*ASSIGNED TASK:*
Copy every line of the material exactly as it stands.

Segment Start: DATA EXCERPTS

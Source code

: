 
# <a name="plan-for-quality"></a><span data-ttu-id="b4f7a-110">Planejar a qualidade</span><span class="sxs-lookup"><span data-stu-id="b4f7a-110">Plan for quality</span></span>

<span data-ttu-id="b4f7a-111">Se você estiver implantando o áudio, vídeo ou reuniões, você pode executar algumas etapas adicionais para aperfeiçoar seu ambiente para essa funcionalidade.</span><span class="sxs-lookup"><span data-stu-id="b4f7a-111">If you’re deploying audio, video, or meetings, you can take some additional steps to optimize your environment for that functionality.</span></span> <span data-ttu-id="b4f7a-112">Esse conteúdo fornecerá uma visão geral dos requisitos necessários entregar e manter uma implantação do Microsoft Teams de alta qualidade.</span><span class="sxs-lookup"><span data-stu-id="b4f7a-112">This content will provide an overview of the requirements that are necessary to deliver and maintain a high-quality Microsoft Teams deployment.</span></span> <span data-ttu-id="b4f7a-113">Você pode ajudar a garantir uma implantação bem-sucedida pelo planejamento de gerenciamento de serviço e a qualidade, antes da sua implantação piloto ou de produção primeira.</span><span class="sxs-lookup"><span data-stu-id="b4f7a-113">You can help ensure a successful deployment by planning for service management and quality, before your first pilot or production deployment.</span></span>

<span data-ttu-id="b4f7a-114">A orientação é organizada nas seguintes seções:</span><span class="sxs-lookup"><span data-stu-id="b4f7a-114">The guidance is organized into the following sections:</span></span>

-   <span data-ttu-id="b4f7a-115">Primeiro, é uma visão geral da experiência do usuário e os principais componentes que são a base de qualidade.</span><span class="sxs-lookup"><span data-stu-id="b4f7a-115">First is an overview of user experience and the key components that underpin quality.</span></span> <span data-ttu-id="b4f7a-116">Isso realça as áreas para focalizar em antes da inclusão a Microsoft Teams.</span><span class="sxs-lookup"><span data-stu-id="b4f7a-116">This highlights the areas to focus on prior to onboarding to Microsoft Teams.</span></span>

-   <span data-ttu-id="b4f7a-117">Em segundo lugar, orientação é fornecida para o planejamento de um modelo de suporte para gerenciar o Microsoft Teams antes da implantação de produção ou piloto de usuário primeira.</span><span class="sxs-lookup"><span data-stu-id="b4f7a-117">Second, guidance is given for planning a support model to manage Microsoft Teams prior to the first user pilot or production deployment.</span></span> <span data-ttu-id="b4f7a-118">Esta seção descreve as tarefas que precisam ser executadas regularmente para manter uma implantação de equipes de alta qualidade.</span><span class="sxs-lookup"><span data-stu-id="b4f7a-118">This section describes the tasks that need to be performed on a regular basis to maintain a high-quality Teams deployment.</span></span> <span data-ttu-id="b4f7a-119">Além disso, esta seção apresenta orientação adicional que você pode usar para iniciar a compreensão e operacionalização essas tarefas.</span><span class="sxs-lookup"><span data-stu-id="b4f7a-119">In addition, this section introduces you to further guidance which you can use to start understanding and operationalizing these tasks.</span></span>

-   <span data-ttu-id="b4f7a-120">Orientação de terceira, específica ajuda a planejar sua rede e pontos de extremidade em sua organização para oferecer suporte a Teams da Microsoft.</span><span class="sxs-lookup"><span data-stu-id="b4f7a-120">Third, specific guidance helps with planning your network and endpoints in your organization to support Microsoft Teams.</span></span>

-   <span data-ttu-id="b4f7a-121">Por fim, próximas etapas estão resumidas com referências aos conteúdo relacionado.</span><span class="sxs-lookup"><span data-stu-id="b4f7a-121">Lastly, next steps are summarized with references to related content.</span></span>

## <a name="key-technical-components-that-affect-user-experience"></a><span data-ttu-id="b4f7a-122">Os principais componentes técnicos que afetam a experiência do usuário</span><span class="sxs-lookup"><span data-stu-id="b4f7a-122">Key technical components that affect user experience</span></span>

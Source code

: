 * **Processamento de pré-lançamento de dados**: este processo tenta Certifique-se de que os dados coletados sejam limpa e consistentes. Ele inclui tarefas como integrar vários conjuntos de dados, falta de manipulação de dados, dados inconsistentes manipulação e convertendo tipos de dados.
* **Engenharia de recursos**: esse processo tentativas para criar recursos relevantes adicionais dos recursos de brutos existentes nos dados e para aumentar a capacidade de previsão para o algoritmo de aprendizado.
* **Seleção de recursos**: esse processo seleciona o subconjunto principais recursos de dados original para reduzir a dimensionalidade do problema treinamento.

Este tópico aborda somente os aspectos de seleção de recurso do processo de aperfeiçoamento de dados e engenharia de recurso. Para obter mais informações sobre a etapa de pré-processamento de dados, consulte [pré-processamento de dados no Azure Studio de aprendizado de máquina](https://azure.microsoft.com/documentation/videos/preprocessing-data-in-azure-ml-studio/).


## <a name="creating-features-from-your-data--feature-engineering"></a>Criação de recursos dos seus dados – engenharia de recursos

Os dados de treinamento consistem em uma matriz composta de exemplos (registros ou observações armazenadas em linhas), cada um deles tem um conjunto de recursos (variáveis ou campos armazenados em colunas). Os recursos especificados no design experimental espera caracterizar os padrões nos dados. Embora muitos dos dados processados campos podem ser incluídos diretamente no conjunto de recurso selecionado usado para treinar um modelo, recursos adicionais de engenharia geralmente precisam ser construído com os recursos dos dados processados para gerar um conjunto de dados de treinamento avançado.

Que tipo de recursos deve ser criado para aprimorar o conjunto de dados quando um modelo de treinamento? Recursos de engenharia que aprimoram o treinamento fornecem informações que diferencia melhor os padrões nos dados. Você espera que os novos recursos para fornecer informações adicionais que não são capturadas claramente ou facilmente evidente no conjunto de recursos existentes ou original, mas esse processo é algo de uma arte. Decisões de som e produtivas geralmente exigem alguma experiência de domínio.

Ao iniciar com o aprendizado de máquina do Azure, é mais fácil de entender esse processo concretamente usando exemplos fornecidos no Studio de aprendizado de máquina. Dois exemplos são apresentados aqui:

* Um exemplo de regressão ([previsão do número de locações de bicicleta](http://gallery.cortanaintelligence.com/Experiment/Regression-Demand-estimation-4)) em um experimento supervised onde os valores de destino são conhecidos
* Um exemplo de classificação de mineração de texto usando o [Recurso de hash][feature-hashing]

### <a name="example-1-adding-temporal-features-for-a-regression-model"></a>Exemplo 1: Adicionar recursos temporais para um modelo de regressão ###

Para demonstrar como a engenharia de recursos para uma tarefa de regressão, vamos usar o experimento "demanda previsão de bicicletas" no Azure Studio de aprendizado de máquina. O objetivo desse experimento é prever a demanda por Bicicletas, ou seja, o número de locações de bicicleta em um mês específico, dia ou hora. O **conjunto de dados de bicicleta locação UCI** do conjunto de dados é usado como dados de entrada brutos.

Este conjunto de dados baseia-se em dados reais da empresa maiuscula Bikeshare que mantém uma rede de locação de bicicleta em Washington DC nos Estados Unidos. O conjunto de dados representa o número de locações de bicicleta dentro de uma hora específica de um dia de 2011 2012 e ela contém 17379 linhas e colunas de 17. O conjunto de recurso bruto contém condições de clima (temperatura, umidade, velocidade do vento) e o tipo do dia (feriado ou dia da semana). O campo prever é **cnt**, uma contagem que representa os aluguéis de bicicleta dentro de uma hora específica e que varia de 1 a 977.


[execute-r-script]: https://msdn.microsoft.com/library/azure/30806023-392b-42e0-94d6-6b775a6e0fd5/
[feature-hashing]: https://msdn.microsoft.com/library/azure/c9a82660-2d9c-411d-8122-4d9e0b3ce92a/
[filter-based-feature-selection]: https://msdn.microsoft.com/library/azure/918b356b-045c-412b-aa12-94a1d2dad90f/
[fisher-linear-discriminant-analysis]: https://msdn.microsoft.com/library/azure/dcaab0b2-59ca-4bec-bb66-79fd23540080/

Segment End: DATA EXCERPTS

*RESPONSE TO THE TASK:*
Source code

: 
# <a name="plan-for-quality"></a><span data-ttu-id="b4f7a-110">Planejar a qualidade</span><span class="sxs-lookup"><span data-stu-id="b4f7a-110">Plan for quality</span></span>

<span data-ttu-id="b4f7a-111">Se você estiver implantando o áudio, vídeo ou reuniões, você pode executar algumas etapas adicionais para aperfeiçoar seu ambiente para essa funcionalidade.</span><span class="sxs-lookup"><span data-stu-id="b4f7a-111">If you’re deploying audio, video, or meetings, you can take some additional steps to optimize your environment for that functionality.</span></span> <span data-ttu-id="b4f7a-112">Esse conteúdo fornecerá uma visão geral dos requisitos necessários entregar e manter uma implantação do Microsoft Teams de alta qualidade.</span><span class="sxs-lookup"><span data-stu-id="b4f7a-112">This content will provide an overview of the requirements that are necessary to deliver and maintain a high-quality Microsoft Teams deployment.</span></span> <span data-ttu-id="b4f7a-113">Você pode ajudar a garantir uma implantação bem-sucedida pelo planejamento de gerenciamento de serviço e a qualidade, antes da sua implantação piloto ou de produção primeira.</span><span class="sxs-lookup"><span data-stu-id="b4f7a-113">You can help ensure a successful deployment by planning for service management and quality, before your first pilot or production deployment.</span></span>

<span data-ttu-id="b4f7a-114">A orientação é organizada nas seguintes seções:</span><span class="sxs-lookup"><span data-stu-id="b4f7a-114">The guidance is organized into the following sections:</span></span>

-   <span data-ttu-id="b4f7a-115">Primeiro, é uma visão geral da experiência do usuário e os principais componentes que são a base de qualidade.</span><span class="sxs-lookup"><span data-stu-id="b4f7a-115">First is an overview of user experience and the key components that underpin quality.</span></span> <span data-ttu-id="b4f7a-116">Isso realça as áreas para focalizar em antes da inclusão a Microsoft Teams.</span><span class="sxs-lookup"><span data-stu-id="b4f7a-116">This highlights the areas to focus on prior to onboarding to Microsoft Teams.</span></span>

-   <span data-ttu-id="b4f7a-117">Em segundo lugar, orientação é fornecida para o planejamento de um modelo de suporte para gerenciar o Microsoft Teams antes da implantação de produção ou piloto de usuário primeira.</span><span class="sxs-lookup"><span data-stu-id="b4f7a-117">Second, guidance is given for planning a support model to manage Microsoft Teams prior to the first user pilot or production deployment.</span></span> <span data-ttu-id="b4f7a-118">Esta seção descreve as tarefas que precisam ser executadas regularmente para manter uma implantação de equipes de alta qualidade.</span><span class="sxs-lookup"><span data-stu-id="b4f7a-118">This section describes the tasks that need to be performed on a regular basis to maintain a high-quality Teams deployment.</span></span> <span data-ttu-id="b4f7a-119">Além disso, esta seção apresenta orientação adicional que você pode usar para iniciar a compreensão e operacionalização essas tarefas.</span><span class="sxs-lookup"><span data-stu-id="b4f7a-119">In addition, this section introduces you to further guidance which you can use to start understanding and operationalizing these tasks.</span></span>

-   <span data-ttu-id="b4f7a-120">Orientação de terceira, específica ajuda a planejar sua rede e pontos de extremidade em sua organização para oferecer suporte a Teams da Microsoft.</span><span class="sxs-lookup"><span data-stu-id="b4f7a-120">Third, specific guidance helps with planning your network and endpoints in your organization to support Microsoft Teams.</span></span>

-   <span data-ttu-id="b4f7a-121">Por fim, próximas etapas estão resumidas com referências aos conteúdo relacionado.</span><span class="sxs-lookup"><span data-stu-id="b4f7a-121">Lastly, next steps are summarized with references to related content.</span></span>

## <a name="key-technical-components-that-affect-user-experience"></a><span data-ttu-id="b4f7a-122">Os principais componentes técnicos que afetam a experiência do usuário</span><span class="sxs-lookup"><span data-stu-id="b4f7a-122">Key technical components that affect user experience</span></span>

Source code

: * **Processamento de pré-lançamento de dados**: este processo tenta Certifique-se de que os dados coletados sejam limpa e consistentes. Ele inclui tarefas como integrar vários conjuntos de dados, falta de manipulação de dados, dados inconsistentes manipulação e convertendo tipos de dados.
* **Engenharia de recursos**: esse processo tentativas para criar recursos relevantes adicionais dos recursos de brutos existentes nos dados e para aumentar a capacidade de previsão para o algoritmo de aprendizado.
* **Seleção de recursos**: esse processo seleciona o subconjunto principais recursos de dados original para reduzir a dimensionalidade do problema treinamento.

Este tópico aborda somente os aspectos de seleção de recurso do processo de aperfeiçoamento de dados e engenharia de recurso. Para obter mais informações sobre a etapa de pré-processamento de dados, consulte [pré-processamento de dados no Azure Studio de aprendizado de máquina](https://azure.microsoft.com/documentation/videos/preprocessing-data-in-azure-ml-studio/).


## <a name="creating-features-from-your-data--feature-engineering"></a>Criação de recursos dos seus dados – engenharia de recursos

Os dados de treinamento consistem em uma matriz composta de exemplos (registros ou observações armazenadas em linhas), cada um deles tem um conjunto de recursos (variáveis ou campos armazenados em colunas). Os recursos especificados no design experimental espera caracterizar os padrões nos dados. Embora muitos dos dados processados campos podem ser incluídos diretamente no conjunto de recurso selecionado usado para treinar um modelo, recursos adicionais de engenharia geralmente precisam ser construído com os recursos dos dados processados para gerar um conjunto de dados de treinamento avançado.

Que tipo de recursos deve ser criado para aprimorar o conjunto de dados quando um modelo de treinamento? Recursos de engenharia que aprimoram o treinamento fornecem informações que diferencia melhor os padrões nos dados. Você espera que os novos recursos para fornecer informações adicionais que não são capturadas claramente ou facilmente evidente no conjunto de recursos existentes ou original, mas esse processo é algo de uma arte. Decisões de som e produtivas geralmente exigem alguma experiência de domínio.

Ao iniciar com o aprendizado de máquina do Azure, é mais fácil de entender esse processo concretamente usando exemplos fornecidos no Studio de aprendizado de máquina. Dois exemplos são apresentados aqui:

* Um exemplo de regressão ([previsão do número de locações de bicicleta](http://gallery.cortanaintelligence.com/Experiment/Regression-Demand-estimation-4)) em um experimento supervised onde os valores de destino são conhecidos
* Um exemplo de classificação de mineração de texto usando o [Recurso de hash][feature-hashing]

### <a name="example-1-adding-temporal-features-for-a-regression-model"></a>Exemplo 1: Adicionar recursos temporais para um modelo de regressão ###

Para demonstrar como a engenharia de recursos para uma tarefa de regressão, vamos usar o experimento "demanda previsão de bicicletas" no Azure Studio de aprendizado de máquina. O objetivo desse experimento é prever a demanda por Bicicletas, ou seja, o número de locações de bicicleta em um mês específico, dia ou hora. O **conjunto de dados de bicicleta locação UCI** do conjunto de dados é usado como dados de entrada brutos.

Este conjunto de dados baseia-se em dados reais da empresa maiuscula Bikeshare que mantém uma rede de locação de bicicleta em Washington DC nos Estados Unidos. O conjunto de dados representa o número de locações de bicicleta dentro de uma hora específica de um dia de 2011 2012 e ela contém 17379 linhas e colunas de 17. O conjunto de recurso bruto contém condições de clima (temperatura, umidade, velocidade do vento) e o tipo do dia (feriado ou dia da semana). O campo prever é **cnt**, uma contagem que representa os aluguéis de bicicleta dentro de uma hora específica e que varia de 1 a 977.


[execute-r-script]: https://msdn.microsoft.com/library/azure/30806023-392b-42e0-94d6-6b775a6e0fd5/
[feature-hashing]: https://msdn.microsoft.com/library/azure/c9a82660-2d9c-411d-8122-4d9e0b3ce92a/
[filter-based-feature-selection]: https://msdn.microsoft.com/library/azure/918b356b-045c-412b-aa12-94a1d2dad90f/
[fisher-linear-discriminant-analysis]: https://msdn.microsoft.com/library/azure/dcaab0b2-59ca-4bec-bb66-79fd23540080/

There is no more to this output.